→ WORK INSTRUCTIONS
Reproduce word for word, from the entries below, the line with "Registration process |", the line with "Visit this [link", and every line between them, and nothing more.

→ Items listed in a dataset
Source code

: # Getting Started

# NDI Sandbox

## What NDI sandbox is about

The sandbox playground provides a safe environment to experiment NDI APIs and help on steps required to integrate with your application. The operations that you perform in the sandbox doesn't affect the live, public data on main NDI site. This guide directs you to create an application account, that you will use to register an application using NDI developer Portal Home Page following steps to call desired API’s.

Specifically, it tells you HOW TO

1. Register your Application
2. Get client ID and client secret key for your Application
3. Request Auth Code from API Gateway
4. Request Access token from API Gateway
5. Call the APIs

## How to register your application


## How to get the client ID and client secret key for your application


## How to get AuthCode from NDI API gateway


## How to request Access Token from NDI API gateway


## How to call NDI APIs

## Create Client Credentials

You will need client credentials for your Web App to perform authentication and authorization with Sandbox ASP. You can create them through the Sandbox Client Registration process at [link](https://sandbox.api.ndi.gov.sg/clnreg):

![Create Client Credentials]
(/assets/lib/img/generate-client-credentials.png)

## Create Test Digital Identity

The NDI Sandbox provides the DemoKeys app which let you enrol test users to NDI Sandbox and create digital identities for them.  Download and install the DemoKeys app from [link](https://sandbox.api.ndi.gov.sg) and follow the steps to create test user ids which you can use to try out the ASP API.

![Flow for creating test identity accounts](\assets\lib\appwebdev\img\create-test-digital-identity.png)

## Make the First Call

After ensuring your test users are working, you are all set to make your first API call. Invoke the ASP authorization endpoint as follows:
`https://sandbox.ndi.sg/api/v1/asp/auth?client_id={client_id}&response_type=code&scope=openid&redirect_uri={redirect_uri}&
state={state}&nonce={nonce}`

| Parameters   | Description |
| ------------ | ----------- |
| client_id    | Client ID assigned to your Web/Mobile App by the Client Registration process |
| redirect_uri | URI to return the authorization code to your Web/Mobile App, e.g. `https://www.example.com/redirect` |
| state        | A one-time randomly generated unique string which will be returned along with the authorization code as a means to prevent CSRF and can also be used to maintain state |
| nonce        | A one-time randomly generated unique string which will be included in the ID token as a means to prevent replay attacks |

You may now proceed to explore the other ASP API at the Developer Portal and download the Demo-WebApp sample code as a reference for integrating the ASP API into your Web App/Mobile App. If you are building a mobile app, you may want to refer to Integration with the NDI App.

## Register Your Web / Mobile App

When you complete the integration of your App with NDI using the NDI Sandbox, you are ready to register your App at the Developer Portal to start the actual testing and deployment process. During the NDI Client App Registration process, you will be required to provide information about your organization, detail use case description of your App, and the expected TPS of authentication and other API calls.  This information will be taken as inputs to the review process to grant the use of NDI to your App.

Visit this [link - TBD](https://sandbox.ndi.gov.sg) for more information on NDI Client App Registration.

...

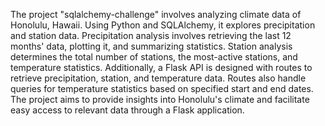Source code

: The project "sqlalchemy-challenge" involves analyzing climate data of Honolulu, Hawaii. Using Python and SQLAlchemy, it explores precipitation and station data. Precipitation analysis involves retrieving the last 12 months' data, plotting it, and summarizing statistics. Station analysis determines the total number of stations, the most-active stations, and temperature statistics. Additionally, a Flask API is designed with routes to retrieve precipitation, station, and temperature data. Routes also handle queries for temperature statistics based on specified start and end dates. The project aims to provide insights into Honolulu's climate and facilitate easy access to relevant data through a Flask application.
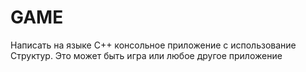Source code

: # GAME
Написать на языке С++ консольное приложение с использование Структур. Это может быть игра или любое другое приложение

→ RESPONSE TO THIS EXERCISE
| client_id    | Client ID assigned to your Web/Mobile App by the Client Registration process |
| redirect_uri | URI to return the authorization code to your Web/Mobile App, e.g. `https://www.example.com/redirect` |
| state        | A one-time randomly generated unique string which will be returned along with the authorization code as a means to prevent CSRF and can also be used to maintain state |
| nonce        | A one-time randomly generated unique string which will be included in the ID token as a means to prevent replay attacks |

You may now proceed to explore the other ASP API at the Developer Portal and download the Demo-WebApp sample code as a reference for integrating the ASP API into your Web App/Mobile App. If you are building a mobile app, you may want to refer to Integration with the NDI App.

## Register Your Web / Mobile App

When you complete the integration of your App with NDI using the NDI Sandbox, you are ready to register your App at the Developer Portal to start the actual testing and deployment process. During the NDI Client App Registration process, you will be required to provide information about your organization, detail use case description of your App, and the expected TPS of authentication and other API calls.  This information will be taken as inputs to the review process to grant the use of NDI to your App.

Visit this [link - TBD](https://sandbox.ndi.gov.sg) for more information on NDI Client App Registration.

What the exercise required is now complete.